9.7.09

"I thought about breakups, how difficult they were, but then usually it was only after you broke up with one woman that you met another. As a writer, I had to taste women in order to really know them, to get inside of them. I could invent men in my mind because I was one, but women, for me, were almost impossible to fictionalize without first knowing them. So I explored them as best I could and I found human beings inside. The writing would be forgotten. The writing would become much less than the episode itself until the episode ended. The writing was only the residue. A man didn't need to have a woman in order to feel as real as he could feel, but it was good if he knew a few.
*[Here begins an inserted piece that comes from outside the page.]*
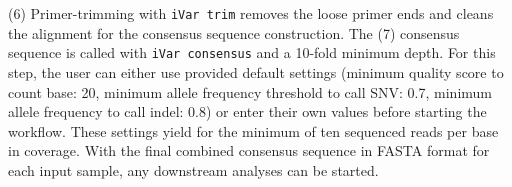 (6) Primer-trimming with \texttt{iVar trim} removes the loose primer ends and cleans the alignment for the consensus sequence construction. The (7) consensus sequence is called with \texttt{iVar consensus} and a 10-fold minimum depth. For this step, the user can either use provided default settings (minimum quality score to count base: 20, minimum allele frequency threshold to call SNV: 0.7, minimum allele frequency to call indel: 0.8) or enter their own values before starting the workflow. These settings yield for the minimum of ten sequenced reads per base in coverage. With the final combined consensus sequence in FASTA format for each input sample, any downstream analyses can be started. \\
Then when the affair went wrong, he'd feel what it was like to be truly lonely and crazed, and thus know what he must face, finally, when his own end came.

I was sentimental about many things: a woman's shoes under the bed; one hairpin left behind on the dresser; the way they said, "I'm going to pee…"; hair ribbons; walking down the boulevard with them at 1:30 in the afternoon, just two people walking together; the long nights of drinking and smoking, talking; the arguments; thinking of suicide; eating together and feeling good; the jokes, the laughter out of nowhere; feeling miracles in the air; being in a parked car together; comparing past loves at 3 AM; being told you snore, hearing her snore; mothers, daughters, sons, cats, dogs; sometimes death and sometimes divorce, but always carrying on, always seeing it through; reading a newspaper alone in a sandwich joint and feeling nausea because she's now married to a dentist with an I.Q. of 95; racetracks, parks, park picnics; even jails; her dull friends, your dull friends; your drinking, her dancing; your flirting; her pills, your fucking on the side, and her doing the same; sleeping together…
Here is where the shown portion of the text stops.